The YZ250F was an instant hit on its world championship introduction in 2003, dominating the second half of the 125 championship with Stefan Everts and claiming eight from nine races, scooping the manufacturer’s crown. In the first year of the MX2 category in 2004 the bike was again gracing the top step of the podium. The following campaign Italian Antonio Cairoli obtained a maiden title for the machine on an YZ250F prepared by famed tuner Claudio De Carli. He repeated his success in 2007 after finishing runner-up in ’06.
The YZ250F race-bike was updated for 2009 with a weight drop of 500g and a new lighter swingarm improving handling along with a redesigned rear hub. For 2010 the bike was again revised with a brand new engine, styling and centralisation of the chassis. For 2011 YRRD (Yamaha Rinaldi Research and Development) embarked on an ambitious new prototype engine project including fuel injection and celebrated a Grand Prix victory and six further podium trophies with Gautier Paulin. 2013 will see the third generation of that prototype hit the tracks in the hands of Christophe Charlier.
The race-proven production YZ250F is an excellent base. In 2009 the motorcycle, in the hands of Charlier, won the extremely competitive MX2 European Championship; the Grand Prix feeder series and in 2010 and 2011 Zach Osborne and Arnaud Tonus claimed the MX2 British Championship.
The 2012 version of the YZ250F saw yet more refinements made to this capable motorcycle. A new bi-lateral beam frame with improved rigidity meant enhancement in the already superb handling and a new lighter valve system and redesigned carburettor has added boost to the potential of the engine. The modifications were part of the formula that helped Mel Pocock to a dominant run to the ’12 European Championship. Yamaha Rinaldi Research and Development (YRRD) kit parts were key in the technical assistance that Chiara Fontanesi received in order to win her – and Yamaha’s – first ever FIM Women’s World Championship.
The 2013 YZ250FM prototype continues to progress and has undergone major development on the engine with increased performance compared to the ’12 model.

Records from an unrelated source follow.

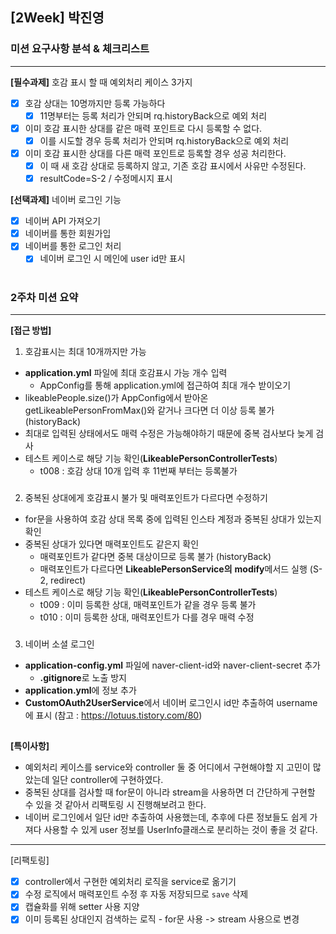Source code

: ## [2Week] 박진영

### 미션 요구사항 분석 & 체크리스트

---  

**[필수과제]** 호감 표시 할 때 예외처리 케이스 3가지

- [x] 호감 상대는 10명까지만 등록 가능하다
    - [x] 11명부터는 등록 처리가 안되며 rq.historyBack으로 예외 처리
- [x] 이미 호감 표시한 상대를 같은 매력 포인트로 다시 등록할 수 없다.
    - [x] 이를 시도할 경우 등록 처리가 안되며 rq.historyBack으로 예외 처리
- [x] 이미 호감 표시한 상대를 다른 매력 포인트로 등록할 경우 성공 처리한다.
    - [x] 이 때 새 호감 상대로 등록하지 않고, 기존 호감 표시에서 사유만 수정된다.
    - [x] resultCode=S-2 / 수정메시지 표시

**[선택과제]** 네이버 로그인 기능

- [x] 네이버 API 가져오기
- [x] 네이버를 통한 회원가입
- [x] 네이버를 통한 로그인 처리
    - [x] 네이버 로그인 시 메인에 user id만 표시

#

### 2주차 미션 요약

---  

**[접근 방법]**

1. 호감표시는 최대 10개까지만 가능

- **application.yml** 파일에 최대 호감표시 가능 개수 입력
    - AppConfig를 통해 application.yml에 접근하여 최대 개수 받이오기
- likeablePeople.size()가 AppConfig에서 받아온 getLikeablePersonFromMax()와 같거나 크다면 더 이상 등록 불가 (historyBack)
- 최대로 입력된 상태에서도 매력 수정은 가능해야하기 때문에 중복 검사보다 늦게 검사
- 테스트 케이스로 해당 기능 확인(**LikeablePersonControllerTests**)
    - t008 : 호감 상대 10개 입력 후 11번째 부터는 등록불가

###

2. 중복된 상대에게 호감표시 불가 및 매력포인트가 다르다면 수정하기

- for문을 사용하여 호감 상대 목록 중에 입력된 인스타 계정과 중복된 상대가 있는지 확인
- 중복된 상대가 있다면 매력포인트도 같은지 확인
    - 매력포인트가 같다면 중복 대상이므로 등록 불가 (historyBack)
    - 매력포인트가 다르다면 **LikeablePersonService의** **modify**메서드 실행 (S-2, redirect)
- 테스트 케이스로 해당 기능 확인(**LikeablePersonControllerTests**)
    - t009 : 이미 등록한 상대, 매력포인트가 같을 경우 등록 불가
    - t010 : 이미 등록한 상대, 매력포인트가 다를 경우 매력 수정

###

3. 네이버 소셜 로그인

- **application-config.yml** 파일에 naver-client-id와 naver-client-secret 추가
    - **.gitignore**로 노출 방지
- **application.yml**에 정보 추가
- **CustomOAuth2UserService**에서 네이버 로그인시 id만 추출하여 username에 표시 (참고 : https://lotuus.tistory.com/80)

##

**[특이사항]**

- 예외처리 케이스를 service와 controller 둘 중 어디에서 구현해야할 지 고민이 많았는데 일단 controller에 구현하였다.
- 중복된 상대를 검사할 때 for문이 아니라 stream을 사용하면 더 간단하게 구현할 수 있을 것 같아서 리팩토링 시 진행해보려고 한다.
- 네이버 로그인에서 일단 id만 추출하여 사용했는데, 추후에 다른 정보들도 쉽게 가져다 사용할 수 있게 user 정보를 UserInfo클래스로 분리하는 것이 좋을 것 같다.

---
[리팩토링]

- [x] controller에서 구현한 예외처리 로직을 service로 옮기기
- [x] 수정 로직에서 매력포인트 수정 후 자동 저장되므로 `save` 삭제
- [x] 캡슐화를 위해 setter 사용 지양
- [x] 이미 등록된 상대인지 검색하는 로직 - for문 사용 -> stream 사용으로 변경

Mid and mid-top areas of the powerband have been boosted thanks to new parts and different specifications.
Riders such as Pocock, Maxime Desprey and Dean Ferris will be using a Cosworth powered YZ250F engine entered by the Monster Energy Yamaha squad of Steve Dixon.
Teams and racers on circuits across the continent benefit from the acclaimed YRRD race kits with engine upgrades and components designed to allow the YZ250F to operate at the peak of its performance.